Cómo obrar en las tentaciones
El demonio tienta aprovechando las necesidades y debilidades de la naturaleza humana y promete siempre lo que no puede dar; porque la felicidad está muy lejos de sus manos. Toda tentación es siempre un miserable engaño. Recordemos que el demonio es el padre de la mentira y lo que promete sólo puede ser mentira y fracaso.

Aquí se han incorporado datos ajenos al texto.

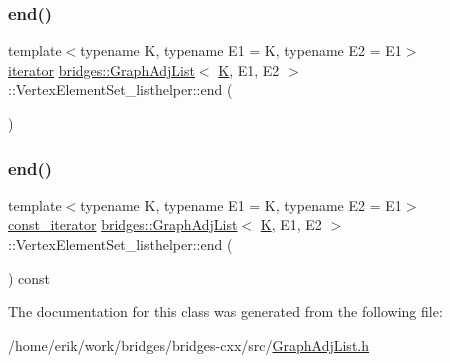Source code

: \mbox{\label{classbridges_1_1_graph_adj_list_1_1_vertex_element_set__listhelper_aea97cdb87e88d3848e6451d1cfc62f2d}} 
\subsubsection{\texorpdfstring{end()}{end()}\hspace{0.1cm}{\footnotesize\ttfamily [1/2]}}
{\footnotesize\ttfamily template$<$typename K, typename E1 = K, typename E2 = E1$>$ \\
\hyperlink{classbridges_1_1_graph_adj_list_1_1_vertex_element_set__listhelper_1_1iterator}{iterator} \hyperlink{classbridges_1_1_graph_adj_list}{bridges\+::\+Graph\+Adj\+List}$<$ \hyperlink{namespacebridges_acfb0a4f7877d8f63de3e6862004c50edaa5f3c6a11b03839d46af9fb43c97c188}{K}, E1, E2 $>$\+::Vertex\+Element\+Set\+\_\+listhelper\+::end (\begin{DoxyParamCaption}{ }\end{DoxyParamCaption})\hspace{0.3cm}{\ttfamily [inline]}}

\mbox{\label{classbridges_1_1_graph_adj_list_1_1_vertex_element_set__listhelper_a7aff73080f67bec16219fd17d7f8bfd7}} 
\subsubsection{\texorpdfstring{end()}{end()}\hspace{0.1cm}{\footnotesize\ttfamily [2/2]}}
{\footnotesize\ttfamily template$<$typename K, typename E1 = K, typename E2 = E1$>$ \\
\hyperlink{classbridges_1_1_graph_adj_list_1_1_vertex_element_set__listhelper_1_1const__iterator}{const\+\_\+iterator} \hyperlink{classbridges_1_1_graph_adj_list}{bridges\+::\+Graph\+Adj\+List}$<$ \hyperlink{namespacebridges_acfb0a4f7877d8f63de3e6862004c50edaa5f3c6a11b03839d46af9fb43c97c188}{K}, E1, E2 $>$\+::Vertex\+Element\+Set\+\_\+listhelper\+::end (\begin{DoxyParamCaption}{ }\end{DoxyParamCaption}) const\hspace{0.3cm}{\ttfamily [inline]}}



The documentation for this class was generated from the following file\+:\begin{DoxyCompactItemize}
\item 
/home/erik/work/bridges/bridges-\/cxx/src/\hyperlink{_graph_adj_list_8h}{Graph\+Adj\+List.\+h}\end{DoxyCompactItemize}
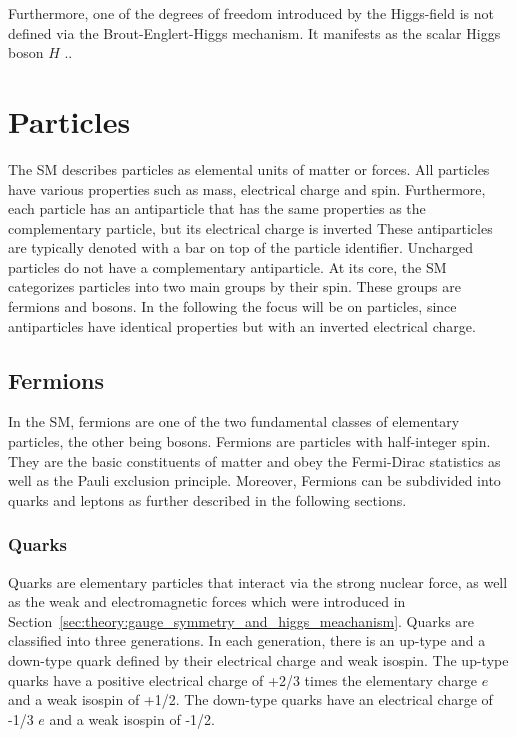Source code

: \documentclass[bachelor,ngerman,english]{GAUBM}
\begin{document}
Furthermore, one of the degrees of freedom introduced by the Higgs-field is not defined via the Brout-Englert-Higgs mechanism. It manifests as the scalar Higgs boson $H$ \cite{theory:higgs_mechanism_01}..


\section{Particles}
\label{sec:theory:particles}
The SM describes particles as elemental units of matter or forces. All particles have various properties such as mass, electrical charge and spin. Furthermore, each particle has an antiparticle that has the same properties as the complementary particle, but its electrical charge is inverted These antiparticles are typically denoted with a bar on top of the particle identifier. Uncharged particles do not have a complementary antiparticle. At its core, the SM categorizes particles into two main groups by their spin. These groups are fermions and bosons. In the following the focus will be on particles, since antiparticles have identical properties but with an inverted electrical charge. 


\subsection*{Fermions}
In the SM, fermions are one of the two fundamental classes of elementary particles, the other being bosons. Fermions are particles with half-integer spin. They are the basic constituents of matter and obey the Fermi-Dirac statistics as well as the Pauli exclusion principle. Moreover, Fermions can be subdivided into quarks and leptons as further described in the following sections. 

\subsubsection*{Quarks}
Quarks are elementary particles that interact via the strong nuclear force, as well as the weak and electromagnetic forces which were introduced in Section~\ref{sec:theory:gauge_symmetry_and_higgs_meachanism}. Quarks are classified into three generations. In each generation, there is an up-type and a down-type quark defined by their electrical charge and weak isospin. The up-type quarks have a positive electrical charge of +2/3 times the elementary charge $e$ and a weak isospin of +1/2. The down-type quarks have an electrical charge of -1/3 $e$ and a weak isospin of -1/2. 
\end{document}

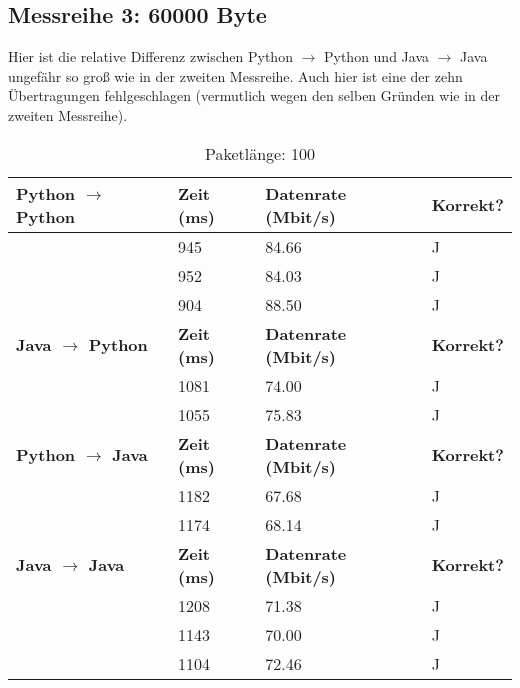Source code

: \documentclass{article}
\begin{document}
    \subsection{Messreihe 3: 60000 Byte}\label{subsec:messreihe-2:-60000-byte}
    Hier ist die relative Differenz zwischen Python $\rightarrow$ Python und Java $\rightarrow$ Java ungefähr so groß wie in der zweiten Messreihe.
    Auch hier ist eine der zehn Übertragungen fehlgeschlagen (vermutlich wegen den selben Gründen wie in der zweiten Messreihe).

    \begin{table}[]
        \caption{Paketlänge: 100}
        \label{tab:my-tablev1_100}
        \begin{tabular}{|l|l|l|l|}
            \hline
            \textbf{Python $\rightarrow$ Python} & \textbf{Zeit (ms)} & \textbf{Datenrate (Mbit/s)} & \textbf{Korrekt?} \\ \hline
            & 945       & 84.66              & J        \\ \cline{2-4}
            & 952       & 84.03              & J        \\ \cline{2-4}
            & 904       & 88.50              & J        \\ \hline
            \textbf{Java $\rightarrow$ Python}   & \textbf{Zeit (ms)} & \textbf{Datenrate (Mbit/s)} & \textbf{Korrekt?} \\ \hline
            & 1081      & 74.00              & J        \\ \cline{2-4}
            & 1055      & 75.83              & J        \\ \hline
            \textbf{Python $\rightarrow$ Java}  & \textbf{Zeit (ms)} & \textbf{Datenrate (Mbit/s)} & \textbf{Korrekt?} \\ \hline
            & 1182      & 67.68              & J        \\ \cline{2-4}
            & 1174      & 68.14              & J        \\ \hline
            \textbf{Java $\rightarrow$ Java}   & \textbf{Zeit (ms)} & \textbf{Datenrate (Mbit/s)} & \textbf{Korrekt?} \\ \hline
            & 1208      & 71.38              & J        \\ \cline{2-4}
            & 1143      & 70.00              & J        \\ \cline{2-4}
            & 1104      & 72.46              & J        \\ \hline
        \end{tabular}
    \end{table}
\end{document}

Por otro lado, podemos prevenir la tentación con la mortificación constante en el día a día, la práctica de la caridad, la guarda de los sentidos internos y externos, la huida eficaz de las ocasiones de pecar, manteniéndonos ocupados y evitando el ocio. Si nos acostumbramos a vivir en los sentidos y a dar a nuestra naturaleza todos los caprichos que nos pide, cuando llegue la tentación nos van a faltar las fuerzas para resistirla. Mientras que si vamos fortaleciendo nuestra voluntad en cosas pequeñas, cuando se nos presente la disyuntiva de seguir el camino del Señor o apartarnos de Él, veremos cómo podremos vencer esa tentación con más facilidad.
La gracia de Dios y la ayuda de María
En cada tentación el Señor está siempre a nuestro lado. Como aquella vez en que Santa Catalina de Siena sufría unas tentaciones horribles contra la virtud de la pureza y, poco después se quejó a Jesús: “¿Señor, dónde estabas cuando yo era tan fuertemente tentada?” Y Él le respondió: “Catalina, estaba en tu corazón, sosteniéndote y luchando contigo, si no, no hubieras podido vencer”. Siempre contamos con la gracia de Dios para vencer cualquier tentación.
Además, la tierna y filial devoción a la Santísima Virgen es uno de los medios más seguros para no caer y vernos libres de todos los peligros que nos acechan. Recurramos a Ella con frecuencia y repitámosle esta bella jaculatoria, sobre todo cuando nos sintamos tentados: “Mírame con compasión, no me dejes, Madre mía”. Y recordemos que, donde está María, no está el demonio.
San Bernardo lo plasma en esta bella oración: «¡Oh hombre, quienquiera: que seas! Ya ves que en el borrascoso mar de este mundo más bien que caminar por tierra firme y llana, navegas entre tempestades y peligros. Si no quieres naufragar, no pierdas de vista a la estrella del mar. Mira a la Estrella, invoca a María. En los peligros de pecar, en los asaltos de la tentación, en las angustias, en las dudas que resolver, piensa que María te puede socorrer. Llámala sin demora en tu ayuda. Que su poderoso nombre no se caiga jamás de tus labios, invocándola sin cesar, y jamás se aparte de tu corazón poniendo en él tu confianza.»